The Category A listed building at East Lothian was granted permission to turn old laundry buildings into loos.

Wedding venue Gilmerton House to turn listed building into toilet block for guestsLDRS

A stately home used for weddings has been given the go-ahead to turn a listed outbuilding into a toilet block for guests.

The Category A listed Gilmerton House at Athelstaneford, East Lothian, was granted permission to turn old laundry buildings on its land into a new function venue as part of its wedding business last year.

Now owners of the historic mansion, which has a tragic past, have been given the green light to turn an underused outbuilding into loos for people attending events.
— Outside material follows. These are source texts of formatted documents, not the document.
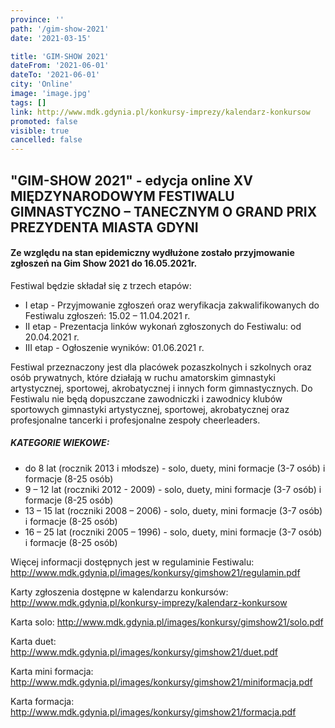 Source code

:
 ```yaml
---
province: ''
path: '/gim-show-2021'
date: '2021-03-15'

title: 'GIM-SHOW 2021'
dateFrom: '2021-06-01'
dateTo: '2021-06-01'
city: 'Online'
image: 'image.jpg'
tags: []
link: http://www.mdk.gdynia.pl/konkursy-imprezy/kalendarz-konkursow
promoted: false
visible: true
cancelled: false
---
```

## "GIM-SHOW 2021" - edycja online XV MIĘDZYNARODOWYM FESTIWALU GIMNASTYCZNO – TANECZNYM O GRAND PRIX PREZYDENTA MIASTA GDYNI

#### Ze względu na stan epidemiczny wydłużone zostało przyjmowanie zgłoszeń na Gim Show 2021 do 16.05.2021r. 
Festiwal będzie składał się z trzech etapów:
- I etap - Przyjmowanie zgłoszeń oraz weryfikacja zakwalifikowanych do Festiwalu zgłoszeń: 15.02 – 11.04.2021 r.
- II etap - Prezentacja linków wykonań zgłoszonych do Festiwalu: od 20.04.2021 r.
- III etap - Ogłoszenie wyników: 01.06.2021 r.
 
Festiwal przeznaczony jest dla placówek pozaszkolnych i szkolnych oraz osób prywatnych, które działają w ruchu amatorskim gimnastyki artystycznej, sportowej, akrobatycznej i innych form gimnastycznych. Do Festiwalu nie będą dopuszczane zawodniczki i zawodnicy klubów sportowych gimnastyki artystycznej, sportowej, akrobatycznej oraz profesjonalne tancerki i profesjonalne zespoły cheerleaders.

##### KATEGORIE WIEKOWE:
- do 8 lat (rocznik 2013 i młodsze) - solo, duety, mini formacje (3-7 osób) i formacje (8-25 osób)
- 9 – 12 lat (roczniki 2012 - 2009) - solo, duety, mini formacje (3-7 osób) i formacje (8-25 osób)
- 13 – 15 lat (roczniki 2008 – 2006) - solo, duety, mini formacje (3-7 osób) i formacje (8-25 osób)
- 16 – 25 lat (roczniki 2005 – 1996) - solo, duety, mini formacje (3-7 osób) i formacje (8-25 osób)

Więcej informacji dostępnych jest w regulaminie Festiwalu: http://www.mdk.gdynia.pl/images/konkursy/gimshow21/regulamin.pdf  

Karty zgłoszenia dostępne w kalendarzu konkursów: http://www.mdk.gdynia.pl/konkursy-imprezy/kalendarz-konkursow  

Karta solo: http://www.mdk.gdynia.pl/images/konkursy/gimshow21/solo.pdf 

Karta duet: http://www.mdk.gdynia.pl/images/konkursy/gimshow21/duet.pdf 

Karta mini formacja: http://www.mdk.gdynia.pl/images/konkursy/gimshow21/miniformacja.pdf 

Karta formacja: http://www.mdk.gdynia.pl/images/konkursy/gimshow21/formacja.pdf


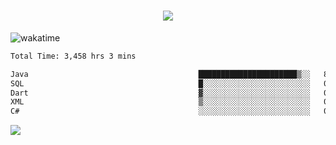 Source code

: <h1 align="center">
  <img src="https://readme-typing-svg.herokuapp.com/?font=Righteous&size=35&center=true&vCenter=true&width=500&height=70&duration=4000&lines=Hi!+%F0%9F%91%8B+I%27m+Ali%20Osman!;" />
</h1>


![wakatime](https://wakatime.com/share/@aliosmanoktar/3a8ffe71-6da4-4964-913b-2f09afbe53bf.svg?cache=none)
<!--START_SECTION:waka-->

```txt
Total Time: 3,458 hrs 3 mins

Java                                      ██████████████████████▒░░   89.12 %
SQL                                       █░░░░░░░░░░░░░░░░░░░░░░░░   03.92 %
Dart                                      ▓░░░░░░░░░░░░░░░░░░░░░░░░   02.01 %
XML                                       ▒░░░░░░░░░░░░░░░░░░░░░░░░   01.07 %
C#                                        ░░░░░░░░░░░░░░░░░░░░░░░░░   00.66 %
```

<!--END_SECTION:waka-->

<img src="https://profile-counter.glitch.me/aliosmanoktar/count.svg" />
Separate listed building consent has also been applied for as the building is listed as part of the estate.

Approving the change of use of the outbuilding to toilets, planners said Gilmerton House, as a wedding venue, has an existing leisure use in the countryside.

They said: “The proposed change of use of the storage building to form toilet facilities for guests would support the existing event use of Gilmerton House.”

They added: “The proposed change of use and alteration of the existing building would provide a new lease of life to this listed building, which is presently an underused storage area, and if left would be likely to deteriorate in condition.

“The proposed development would bring the building back into a long term and sustainable use.”

The historic mansion is a popular wedding venue with a past which saw its family involved in one of the first murder trials in Scotland where the insanity defence saved the killer from the gallows.

The house, which has been in the Kinloch family since Georgian times, was the scene of the crime when Archibald Kinloch shoot his elder brother Sir Francis in the chest in 1795 after a night of revelry.

It is said that Archibald had returned from serving in the military in St Lucia with deteriorating health which had affected his sanity.

At his trial his lawyers successfully pleaded temporary insanity in one of the earliest recorded defences of this kind.

He escaped the gallows and was instead sentenced to house arrest under the care of his family dying a few years later at home.